A culture misaligned with quality reveals itself in subtle but dangerous ways:

  • Silence in the face of uncertainty: Employees hesitate to raise concerns for fear of being reprimanded, blamed or ignored.
  • Box-ticking mentality: Procedures are followed for appearances, not understanding.
  • Hero culture: Employees feel rewarded for fixing problems urgently instead of preventing them systematically.
  • Compliance fatigue: Quality becomes an abstract burden instead of a shared commitment to patient safety.

Leadership sets the tone. If senior management pressures teams to meet quotas while glossing over deviations, culture deteriorates. If quality personnel are seen as "obstructive gatekeepers" or the “compliance police” instead of collaborative partners, resentment builds. If training focuses solely on SOPs without context or purpose, teams disengage.

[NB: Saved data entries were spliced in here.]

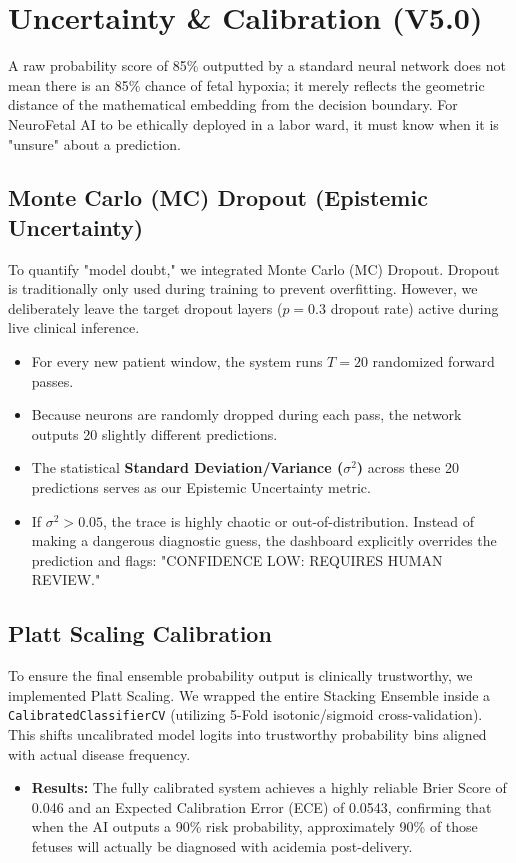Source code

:\documentclass[12pt,a4paper]{report}
\begin{document}
\chapter{Uncertainty \& Calibration (V5.0)}
A raw probability score of 85\% outputted by a standard neural network does not mean there is an 85\% chance of fetal hypoxia; it merely reflects the geometric distance of the mathematical embedding from the decision boundary. For NeuroFetal AI to be ethically deployed in a labor ward, it must know when it is "unsure" about a prediction.

\section{Monte Carlo (MC) Dropout (Epistemic Uncertainty)}
To quantify "model doubt," we integrated Monte Carlo (MC) Dropout. Dropout is traditionally only used during training to prevent overfitting. However, we deliberately leave the target dropout layers ($p=0.3$ dropout rate) active during live clinical inference. 
\begin{itemize}
    \item For every new patient window, the system runs $T=20$ randomized forward passes. 
    \item Because neurons are randomly dropped during each pass, the network outputs 20 slightly different predictions.
    \item The statistical \textbf{Standard Deviation/Variance ($\sigma^2$)} across these 20 predictions serves as our Epistemic Uncertainty metric. 
    \item If $\sigma^2 > 0.05$, the trace is highly chaotic or out-of-distribution. Instead of making a dangerous diagnostic guess, the dashboard explicitly overrides the prediction and flags: "CONFIDENCE LOW: REQUIRES HUMAN REVIEW."
\end{itemize}

\section{Platt Scaling Calibration}
To ensure the final ensemble probability output is clinically trustworthy, we implemented Platt Scaling. We wrapped the entire Stacking Ensemble inside a \texttt{CalibratedClassifierCV} (utilizing 5-Fold isotonic/sigmoid cross-validation). This shifts uncalibrated model logits into trustworthy probability bins aligned with actual disease frequency.
\begin{itemize}
    \item \textbf{Results:} The fully calibrated system achieves a highly reliable Brier Score of 0.046 and an Expected Calibration Error (ECE) of 0.0543, confirming that when the AI outputs a 90\% risk probability, approximately 90\% of those fetuses will actually be diagnosed with acidemia post-delivery.
\end{itemize}
\end{document}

The antidote is cultural integration—where quality is not a department, but a shared ethic. To repair this disconnect, organizations must treat culture as the foundation—not the fringe—of quality. Here’s how:

  • Model quality-driven behavior from the top: Executives and managers must visibly prioritize patient safety and quality compliance over production speed. Every decision should reflect a commitment to do the right thing, even when it takes more time, it’s inconvenient or costly.
  • Embed quality values into daily routines: Recognition programs, peer shout-outs, and meeting agendas should all celebrate vigilance, integrity, and teamwork.
  • Train beyond procedures: Ensure employees understand how their actions affect the end user. Real stories from clinicians or patients can be powerful reminders of why their work matters. The adage of “imagine your loved one as the patient” should permeate throughout the organization. Training must focus on the why, not just the how—to ensure understanding, not memorization.
  • Create psychological safety: Psychological safety must be engineered into the workplace, so that speaking up is encouraged, not feared. Encourage employees to speak openly about process weaknesses or observed deviations. Use postmortems and audits to learn—not punish.
  • Facilitate cross-functional accountability: The Quality Department shouldn’t be the sole owner of a quality culture. Production, design, and supply chain teams must all see themselves as co-owners of compliance. Although different teams and functional areas have unique talents and expertise that they bring to the table, each team should recognize their important role in quality as a whole and work together to ensure the products are safe, meet specifications and that when issues arise, they are identified and addressed.
  • Foster deliberate cross-functional dialogue—especially where roles overlap: Encourage regular, structured conversations between groups with intersecting responsibilities, such as R&D and Design/Quality, or Regulatory and Quality during design changes and recalls. Break down silos by ensuring these teams jointly review risks, decisions, and process changes, so that no group operates in isolation or in competition. When teams share ownership of outcomes and communicate openly about overlapping duties, the organization moves from competing silos to a unified, patient-focused culture.
  • Monitor culture metrics alongside quality metrics: Internal surveys, feedback loops, and behavioral audits should be part of the QMS itself.
  • Recognize and celebrate the courageous: Recognition must flow to those who uphold compliance, not just those who meet quotas.

In the end, process is necessary. But without culture, it’s hollow. In medical device manufacturing, culture determines whether compliance is sustainable—or superficial. It's the invisible force behind every validated process, every inspection pass, every life saved.

In a field where actual lives depend on unseen decisions, the real regulator isn’t always the FDA—it’s the collective conscience of the organization. And that begins not with documentation, but with belief.

Culture doesn’t just eat process for lunch. It dictates whether lunch is safe to eat.